Am 1. Mai 2020 findet der traditionelle Hexenmarkt auf der Burg Satzvey statt. Die Händler bieten allerlei Waren feil und locken mit erlesenen Kostbarkeiten – ob mittelalterliche Gewandungen oder Accessoires, kulinarische Köstlichen oder feinstes Hexengebräu.

Hexe fliegt auf einem Besen

©jokatoons – stock.adobe.com

Zahlreiche Zauberwesen treiben eifrig Handel und mischen sich unter die Besucher aus der „Menschenwelt“. Ob man sie allerdings wirklich von den Besuchern unterscheiden kann wird sich erst noch zeigen. Immerhin ist Verkleidung nach Hexenart oder im Cosplay-Kostüm erwünscht und man hofft, dass viele im Stile des Events erscheinen.

Der Magische Markt im Wappensaal wird vom Euskirchener Laden „Lothlorien’s Elbenreich“ ausgerichtet. Er widmet sich in diesem Jahr neben Mangas und Magie dem Thema Märchen. Neuerscheinungen japanischer Comics werden ebenso vorgestellt wie klassische Märchen und ihre moderne Umsetzung.
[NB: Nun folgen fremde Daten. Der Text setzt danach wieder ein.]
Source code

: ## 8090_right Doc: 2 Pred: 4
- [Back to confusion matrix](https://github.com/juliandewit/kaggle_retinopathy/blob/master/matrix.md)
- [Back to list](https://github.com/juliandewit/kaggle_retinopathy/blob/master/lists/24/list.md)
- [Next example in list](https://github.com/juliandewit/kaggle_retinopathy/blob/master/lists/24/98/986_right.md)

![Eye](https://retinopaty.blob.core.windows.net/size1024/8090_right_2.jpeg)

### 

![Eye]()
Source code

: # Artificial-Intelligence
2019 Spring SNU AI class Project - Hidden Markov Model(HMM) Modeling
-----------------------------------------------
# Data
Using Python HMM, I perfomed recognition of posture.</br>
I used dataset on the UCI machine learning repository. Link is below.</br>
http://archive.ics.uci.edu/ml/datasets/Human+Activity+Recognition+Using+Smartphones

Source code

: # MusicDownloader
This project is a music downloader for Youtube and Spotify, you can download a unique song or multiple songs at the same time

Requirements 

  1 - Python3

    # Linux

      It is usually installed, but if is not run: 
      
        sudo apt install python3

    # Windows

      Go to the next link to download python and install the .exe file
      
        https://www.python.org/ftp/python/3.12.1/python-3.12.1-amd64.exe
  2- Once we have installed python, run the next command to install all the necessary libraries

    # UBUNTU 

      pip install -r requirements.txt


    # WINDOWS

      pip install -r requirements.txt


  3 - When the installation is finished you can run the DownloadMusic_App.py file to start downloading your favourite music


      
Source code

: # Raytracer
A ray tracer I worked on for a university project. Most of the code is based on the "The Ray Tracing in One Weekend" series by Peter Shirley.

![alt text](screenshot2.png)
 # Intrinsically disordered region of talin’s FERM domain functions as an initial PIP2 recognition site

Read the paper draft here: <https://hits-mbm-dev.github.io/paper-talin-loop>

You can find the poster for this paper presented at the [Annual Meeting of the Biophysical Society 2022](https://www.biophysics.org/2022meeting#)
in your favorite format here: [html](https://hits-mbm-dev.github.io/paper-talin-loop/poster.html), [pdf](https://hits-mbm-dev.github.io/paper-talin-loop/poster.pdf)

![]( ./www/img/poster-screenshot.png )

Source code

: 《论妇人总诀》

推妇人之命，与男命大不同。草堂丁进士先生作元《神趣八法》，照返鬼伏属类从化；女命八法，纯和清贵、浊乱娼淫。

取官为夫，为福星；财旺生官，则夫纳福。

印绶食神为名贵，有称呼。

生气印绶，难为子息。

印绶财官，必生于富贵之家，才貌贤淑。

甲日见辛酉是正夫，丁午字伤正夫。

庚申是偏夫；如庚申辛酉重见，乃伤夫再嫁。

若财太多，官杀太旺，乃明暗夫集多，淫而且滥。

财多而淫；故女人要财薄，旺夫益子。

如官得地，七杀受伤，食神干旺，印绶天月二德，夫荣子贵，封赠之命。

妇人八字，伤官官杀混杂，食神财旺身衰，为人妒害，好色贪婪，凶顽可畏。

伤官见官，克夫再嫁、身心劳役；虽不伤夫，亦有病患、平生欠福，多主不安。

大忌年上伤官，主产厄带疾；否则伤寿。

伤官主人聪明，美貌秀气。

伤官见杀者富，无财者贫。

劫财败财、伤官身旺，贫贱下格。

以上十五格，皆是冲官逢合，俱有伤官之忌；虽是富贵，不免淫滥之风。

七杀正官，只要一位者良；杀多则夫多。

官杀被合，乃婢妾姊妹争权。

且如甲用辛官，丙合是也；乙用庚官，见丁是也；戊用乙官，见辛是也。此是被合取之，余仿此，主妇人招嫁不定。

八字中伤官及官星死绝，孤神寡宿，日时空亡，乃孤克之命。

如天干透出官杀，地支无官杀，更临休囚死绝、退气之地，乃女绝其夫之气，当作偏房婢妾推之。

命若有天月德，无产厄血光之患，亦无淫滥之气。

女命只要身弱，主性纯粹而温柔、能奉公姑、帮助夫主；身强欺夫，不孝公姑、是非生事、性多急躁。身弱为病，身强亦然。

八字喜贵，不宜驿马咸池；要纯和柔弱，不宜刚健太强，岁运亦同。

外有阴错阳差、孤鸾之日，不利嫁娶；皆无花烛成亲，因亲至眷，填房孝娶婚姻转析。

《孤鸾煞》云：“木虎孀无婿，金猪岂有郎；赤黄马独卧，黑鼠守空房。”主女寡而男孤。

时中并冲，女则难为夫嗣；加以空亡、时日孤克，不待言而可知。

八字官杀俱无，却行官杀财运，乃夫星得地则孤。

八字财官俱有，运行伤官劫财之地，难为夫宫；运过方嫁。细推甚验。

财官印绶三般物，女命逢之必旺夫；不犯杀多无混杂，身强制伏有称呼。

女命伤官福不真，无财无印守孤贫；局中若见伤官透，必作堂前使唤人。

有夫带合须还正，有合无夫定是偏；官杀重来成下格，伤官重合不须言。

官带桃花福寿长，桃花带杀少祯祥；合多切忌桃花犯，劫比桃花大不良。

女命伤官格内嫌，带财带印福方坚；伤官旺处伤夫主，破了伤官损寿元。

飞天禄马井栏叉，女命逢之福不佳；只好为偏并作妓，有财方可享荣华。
Auf der Gutshofbühne werden die Band und ihre Tänzerinnen von Oro zu sehen sein.

Die Hexen sind bereits am Vorabend geflogen und vielleicht hat sich die eine oder andere der Damen in der Hexennacht auf Burg Satzvey blicken lassen. Man kann aber auf dem Hexenmarkt den Hexenbesenführerschein auf Burg Satzvey erwerben und ihn vielleicht im Folgejahr nutzen!

Ob die Polizei allerdings den Mut zur Kontrolle des Hexenbesenführerscheines  von vorbeifliegenden Hexen in der Walpurgisnacht hat steht in den berühmten magischen Sternen.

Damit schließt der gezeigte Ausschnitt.